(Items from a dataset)
________________

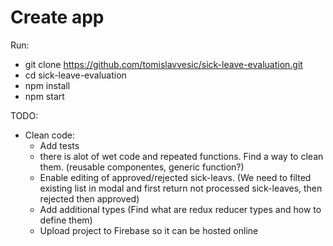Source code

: # Create app

Run: 
* git clone https://github.com/tomislavvesic/sick-leave-evaluation.git
* cd sick-leave-evaluation
* npm install
* npm start

TODO:
* Clean code:
    * Add tests
    * there is alot of wet code and repeated functions. Find a way to clean them. (reusable componentes, generic function?)
    * Enable editing of approved/rejected sick-leavs. (We need to filted existing list in modal and first return not processed sick-leaves, then rejected then approved)
    * Add additional types (Find what are redux reducer types and how to define them)
    * Upload project to Firebase so it can be hosted online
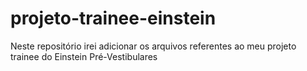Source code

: # projeto-trainee-einstein
Neste repositório irei adicionar os arquivos referentes ao meu projeto trainee do Einstein Pré-Vestibulares
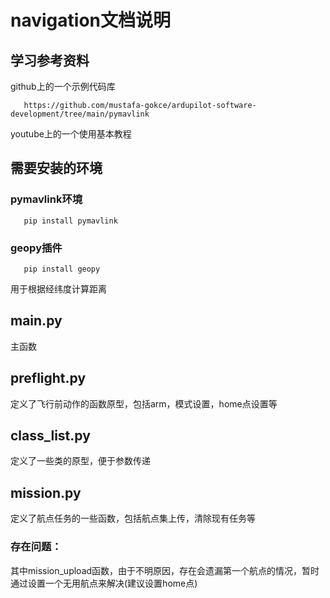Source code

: # navigation文档说明

## 学习参考资料

github上的一个示例代码库

       https://github.com/mustafa-gokce/ardupilot-software-development/tree/main/pymavlink

youtube上的一个使用基本教程

       

## 需要安装的环境

   ### pymavlink环境
       pip install pymavlink
   ### geopy插件
       pip install geopy
   用于根据经纬度计算距离

## main.py 
   主函数

## preflight.py
   定义了飞行前动作的函数原型，包括arm，模式设置，home点设置等
   
## class_list.py
   定义了一些类的原型，便于参数传递

## mission.py
   定义了航点任务的一些函数，包括航点集上传，清除现有任务等
   
### 存在问题：
其中mission_upload函数，由于不明原因，存在会遗漏第一个航点的情况，暂时通过设置一个无用航点来解决(建议设置home点)
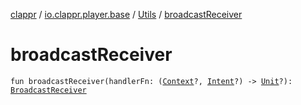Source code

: [clappr](../../index.md) / [io.clappr.player.base](../index.md) / [Utils](index.md) / [broadcastReceiver](.)

# broadcastReceiver

`fun broadcastReceiver(handlerFn: (`[`Context`](https://developer.android.com/reference/android/content/Context.html)`?, `[`Intent`](https://developer.android.com/reference/android/content/Intent.html)`?) -> `[`Unit`](https://kotlinlang.org/api/latest/jvm/stdlib/kotlin/-unit/index.html)`?): `[`BroadcastReceiver`](https://developer.android.com/reference/android/content/BroadcastReceiver.html)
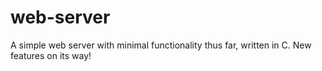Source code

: # web-server

A simple web server with minimal functionality thus far, written in C. New features on its way!
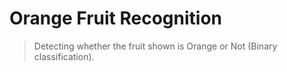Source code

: # Orange Fruit Recognition 
> Detecting whether the fruit shown is Orange or Not (Binary classification).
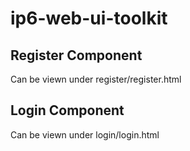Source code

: # ip6-web-ui-toolkit

## Register Component 
Can be viewn under register/register.html

## Login Component 
Can be viewn under login/login.html
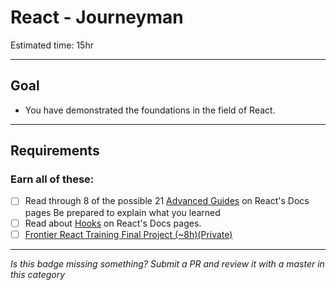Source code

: # React - Journeyman

Estimated time: 15hr

-----

## Goal
- You have demonstrated the foundations in the field of React.
-----

## Requirements

### Earn all of these:
  - [ ] Read through 8 of the possible 21 [Advanced Guides](https://reactjs.org/docs/accessibility.html) on React's Docs pages 
    Be prepared to explain what you learned
  - [ ] Read about [Hooks](https://reactjs.org/docs/hooks-intro.html) on React's Docs pages.
  - [ ] [Frontier React Training Final Project (~8h)(Private)](https://almtools.ldschurch.org/fhconfluence/display/WD/React+Final+Project+Micro+Badge)

-----

  *Is this badge missing something? Submit a PR and review it with a master in this category*
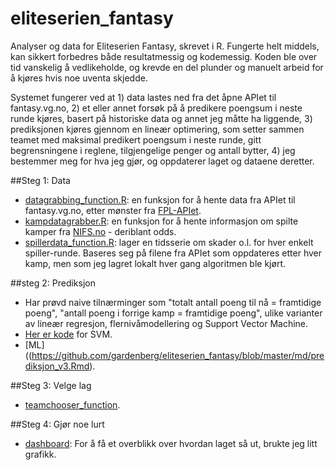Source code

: # eliteserien_fantasy
Analyser og data for Eliteserien Fantasy, skrevet i R. Fungerte helt middels, kan sikkert forbedres både resultatmessig og kodemessig. Koden ble over tid vanskelig å vedlikeholde, og krevde en del plunder og manuelt arbeid for å kjøres hvis noe uventa skjedde.

Systemet fungerer ved at 1) data lastes ned fra det åpne APIet til fantasy.vg.no, 2) et eller annet forsøk på å predikere poengsum i neste runde kjøres, basert på historiske data og annet jeg måtte ha liggende, 3) prediksjonen kjøres gjennom en lineær optimering, som setter sammen teamet med maksimal predikert poengsum i neste runde, gitt begrensningene i reglene, tilgjengelige penger og antall bytter, 4) jeg bestemmer meg for hva jeg gjør, og oppdaterer laget og dataene deretter.

##Steg 1: Data
- [datagrabbing_function.R](https://github.com/gardenberg/eliteserien_fantasy/blob/master/scripts/datagrabbing_function.R): en funksjon for å hente data fra APIet til fantasy.vg.no, etter mønster fra [FPL-APIet](https://github.com/bobbymond/FantasyPremierLeagueAPI).
- [kampdatagrabber.R](https://github.com/gardenberg/eliteserien_fantasy/blob/master/scripts/kampdatagrabber.R): en funksjon for å hente informasjon om spilte kamper fra [NIFS.no](www.nifs.no) - deriblant odds.
- [spillerdata_function.R](https://github.com/gardenberg/eliteserien_fantasy/blob/master/scripts/kampdatagrabber.R): lager en tidsserie om skader o.l. for hver enkelt spiller-runde. Baseres seg på filene fra APIet som oppdateres etter hver kamp, men som jeg lagret lokalt hver gang algoritmen ble kjørt.

##steg 2: Prediksjon
- Har prøvd naive tilnærminger som "totalt antall poeng til nå = framtidige poeng", "antall poeng i forrige kamp = framtidige poeng", ulike varianter av lineær regresjon, flernivåmodellering og Support Vector Machine. 
- [Her er kode](https://github.com/gardenberg/eliteserien_fantasy/blob/master/md/prediksjon_v2.md) for SVM.
- [ML]((https://github.com/gardenberg/eliteserien_fantasy/blob/master/md/prediksjon_v3.Rmd).

##Steg 3: Velge lag
- [teamchooser_function](https://github.com/gardenberg/eliteserien_fantasy/blob/master/scripts/teamchooser_function.R).

##Steg 4: Gjør noe lurt
- [dashboard](https://github.com/gardenberg/eliteserien_fantasy/blob/master/dashboard.md): For å få et overblikk over hvordan laget så ut, brukte jeg litt grafikk.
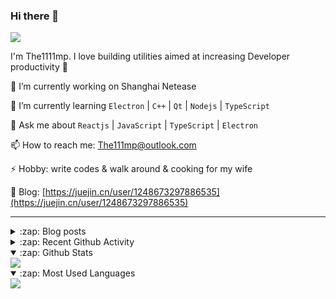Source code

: ### Hi there 👋

![](https://komarev.com/ghpvc/?username=1111mp&color=green)

I'm The1111mp. I love building utilities aimed at increasing Developer productivity 🙌

🔭 I’m currently working on Shanghai Netease

🌱 I’m currently learning `Electron` | `C++` | `Qt` | `Nodejs` | `TypeScript`

💬 Ask me about `Reactjs` | `JavaScript` | `TypeScript` | `Electron`

📫 How to reach me: <a href="mailto:The111mp@outlook.com">The111mp@outlook.com</a>

⚡ Hobby: write codes & walk around & cooking for my wife

📖 Blog: [https://juejin.cn/user/1248673297886535](https://juejin.cn/user/1248673297886535)

***

<details>
  <summary>:zap: Blog posts</summary>

  <!-- BLOG-POST-LIST:START -->
  <!-- BLOG-POST-LIST:END -->
</details>

<details>
  <summary>:zap: Recent Github Activity</summary>

  <!--START_SECTION:activity-->
1. 🔒 Closed issue [#3](https://github.com/1111mp/nvm-desktop/issues/3) in [1111mp/nvm-desktop](https://github.com/1111mp/nvm-desktop)
2. 🚀 Published release [v1.0.0](https://github.com/1111mp/simple-store/releases/tag/v1.0.0) in [1111mp/simple-store](https://github.com/1111mp/simple-store)
3. 🔒 Closed issue [#4](https://github.com/1111mp/nvm-desktop/issues/4) in [1111mp/nvm-desktop](https://github.com/1111mp/nvm-desktop)
4. 🗣 Commented on [#4](https://github.com/1111mp/nvm-desktop/issues/4#issuecomment-1687901965) in [1111mp/nvm-desktop](https://github.com/1111mp/nvm-desktop)
5. 🗣 Commented on [#3](https://github.com/1111mp/nvm-desktop/issues/3#issuecomment-1685844726) in [1111mp/nvm-desktop](https://github.com/1111mp/nvm-desktop)
6. 🚀 Published release [v1.3.0](https://github.com/1111mp/nvm-desktop/releases/tag/v1.3.0) in [1111mp/nvm-desktop](https://github.com/1111mp/nvm-desktop)
7. 🚀 Published release [v1.2.0](https://github.com/1111mp/nvm-desktop/releases/tag/v1.2.0) in [1111mp/nvm-desktop](https://github.com/1111mp/nvm-desktop)
8. 🚀 Published release [v1.1.0](https://github.com/1111mp/nvm-desktop/releases/tag/v1.1.0) in [1111mp/nvm-desktop](https://github.com/1111mp/nvm-desktop)
9. 🚀 Published release [v1.0.0](https://github.com/1111mp/nvm-desktop/releases/tag/v1.0.0) in [1111mp/nvm-desktop](https://github.com/1111mp/nvm-desktop)
10. 🚀 Published release [v1.0.0](https://github.com/1111mp/nvm-desktop/releases/tag/v1.0.0) in [1111mp/nvm-desktop](https://github.com/1111mp/nvm-desktop)
  <!--END_SECTION:activity-->
</details>

<details open>
  <summary>:zap: Github Stats</summary>

  <img align="center" src="https://github-readme-stats-sigma-five.vercel.app/api?username=1111mp&show_icons=true&hide_border=true&theme=gruvbox" />
</details>

<details open>
  <summary>:zap: Most Used Languages</summary>

  <img align="center" src="https://github-readme-stats-sigma-five.vercel.app/api/top-langs/?username=1111mp&layout=compact&show_icons=true&hide_border=true&theme=gruvbox" />
</details>


<!--
**1111mp/1111mp** is a ✨ _special_ ✨ repository because its `README.md` (this file) appears on your GitHub profile.

Here are some ideas to get you started:

- 🔭 I’m currently working on ...
- 🌱 I’m currently learning ...
- 👯 I’m looking to collaborate on ...
- 🤔 I’m looking for help with ...
- 💬 Ask me about ...
- 📫 How to reach me: ...
- 😄 Pronouns: ...
- ⚡ Fun fact: ...
-->
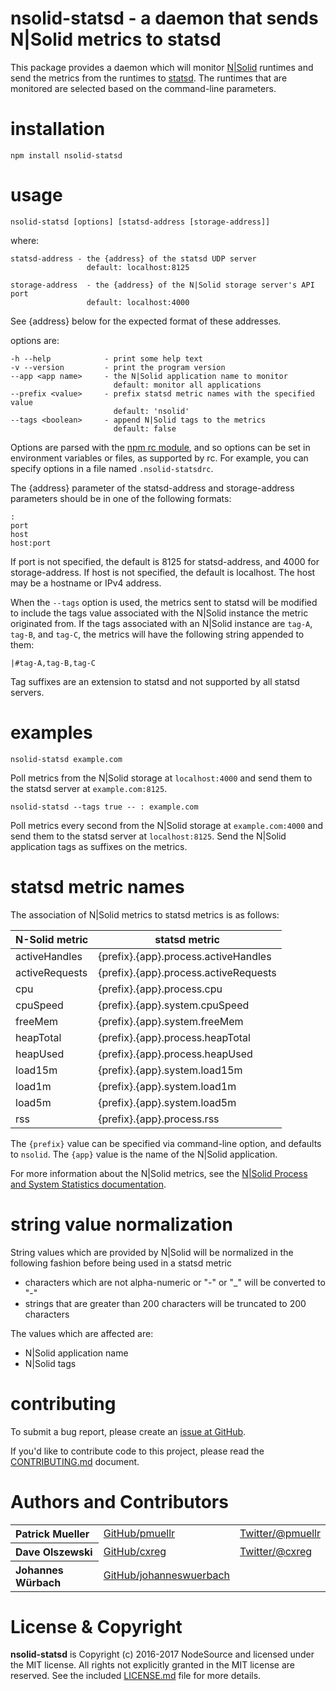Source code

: nsolid-statsd - a daemon that sends N|Solid metrics to statsd
================================================================================

This package provides a daemon which will monitor [N|Solid][] runtimes and send
the metrics from the runtimes to [statsd][].  The runtimes that are monitored
are selected based on the command-line parameters.


installation
================================================================================

    npm install nsolid-statsd


usage
================================================================================

    nsolid-statsd [options] [statsd-address [storage-address]]

where:

    statsd-address - the {address} of the statsd UDP server
                     default: localhost:8125

    storage-address  - the {address} of the N|Solid storage server's API port
                     default: localhost:4000

See {address} below for the expected format of these addresses.

options are:

    -h --help            - print some help text
    -v --version         - print the program version
    --app <app name>     - the N|Solid application name to monitor
                           default: monitor all applications
    --prefix <value>     - prefix statsd metric names with the specified value
                           default: 'nsolid'
    --tags <boolean>     - append N|Solid tags to the metrics
                           default: false

Options are parsed with the [npm rc module][], and so options can be set in
environment variables or files, as supported by rc.  For example, you can
specify options in a file named `.nsolid-statsdrc`.

The {address} parameter of the statsd-address and storage-address parameters
should be in one of the following formats:

    :
    port
    host
    host:port

If port is not specified, the default is 8125 for statsd-address, and 4000 for
storage-address. If host is not specified, the default is localhost.  The host
may be a hostname or IPv4 address.

When the `--tags` option is used, the metrics sent to statsd will be modified
to include the tags value associated with the N|Solid instance the metric
originated from.  If the tags associated with an N|Solid instance are `tag-A`,
`tag-B`, and `tag-C`, the metrics will have the following string appended to
them:

    |#tag-A,tag-B,tag-C

Tag suffixes are an extension to statsd and not supported by all statsd servers.


examples
================================================================================

    nsolid-statsd example.com

Poll metrics from the N|Solid storage at `localhost:4000` and send them to the
statsd server at `example.com:8125`.

    nsolid-statsd --tags true -- : example.com

Poll metrics every second from the N|Solid storage at `example.com:4000` and
send them to the statsd server at `localhost:8125`.  Send the N|Solid
application tags as suffixes on the metrics.


statsd metric names
================================================================================

The association of N|Solid metrics to statsd metrics is as follows:

N-Solid metric   | statsd metric
---------------  | -------------
activeHandles    | {prefix}.{app}.process.activeHandles
activeRequests   | {prefix}.{app}.process.activeRequests
cpu              | {prefix}.{app}.process.cpu
cpuSpeed         | {prefix}.{app}.system.cpuSpeed
freeMem          | {prefix}.{app}.system.freeMem
heapTotal        | {prefix}.{app}.process.heapTotal
heapUsed         | {prefix}.{app}.process.heapUsed
load15m          | {prefix}.{app}.system.load15m
load1m           | {prefix}.{app}.system.load1m
load5m           | {prefix}.{app}.system.load5m
rss              | {prefix}.{app}.process.rss

The `{prefix}` value can be specified via command-line option, and defaults to
`nsolid`.  The `{app}` value is the name of the N|Solid application.

For more information about the N|Solid metrics, see the
[N|Solid Process and System Statistics documentation][].


string value normalization
================================================================================

String values which are provided by N|Solid will be normalized in the following
fashion before being used in a statsd metric

* characters which are not alpha-numeric or "-" or "_" will be converted to "-"
* strings that are greater than 200 characters will be truncated to 200 characters

The values which are affected are:

* N|Solid application name
* N|Solid tags


contributing
================================================================================

To submit a bug report, please create an [issue at GitHub][].

If you'd like to contribute code to this project, please read the
[CONTRIBUTING.md][] document.

Authors and Contributors
================================================================================

<table><tbody>
  <tr>
    <th align="left">Patrick Mueller</th>
    <td><a href="https://github.com/pmuellr">GitHub/pmuellr</a></td>
    <td><a href="https://twitter.com/pmuellr">Twitter/@pmuellr</a></td>
  </tr>
  <tr>
    <th align="left">Dave Olszewski</th>
    <td><a href="https://github.com/cxreg">GitHub/cxreg</a></td>
    <td><a href="https://twitter.com/cxreg">Twitter/@cxreg</a></td>
  <tr>
    <th align="left">Johannes Würbach</th>
    <td><a href="https://github.com/johanneswuerbach">GitHub/johanneswuerbach</a></td>
    <td>&nbsp;</td>
  </tr>
</tbody></table>


License & Copyright
================================================================================

**nsolid-statsd** is Copyright (c) 2016-2017 NodeSource and licensed under the
MIT license. All rights not explicitly granted in the MIT license are reserved.
See the included [LICENSE.md][] file for more details.


[N|Solid]: https://nodesource.com/products/nsolid
[statsd]: https://github.com/etsy/statsd
[npm rc module]: https://www.npmjs.com/package/rc
[N|Solid Process and System Statistics documentation]: https://docs.nodesource.com/docs/using-the-cli
[issue at GitHub]: https://github.com/nodesource/nsolid-statsd/issues
[CONTRIBUTING.md]: CONTRIBUTING.md
[LICENSE.md]: LICENSE.md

________________

Work instructions
Write out exactly the run of lines above that starts at the line containing "- 🤔 I’m looking for help with ..." and ends at the line containing "installation". Include both, and leave the pictures out.

Solution for this task
- 🤔 I’m looking for help with ...
- 💬 Ask me about ...
- 📫 How to reach me: ...
- 😄 Pronouns: ...
- ⚡ Fun fact: ...
-->
Source code

: nsolid-statsd - a daemon that sends N|Solid metrics to statsd
================================================================================

This package provides a daemon which will monitor [N|Solid][] runtimes and send
the metrics from the runtimes to [statsd][].  The runtimes that are monitored
are selected based on the command-line parameters.


installation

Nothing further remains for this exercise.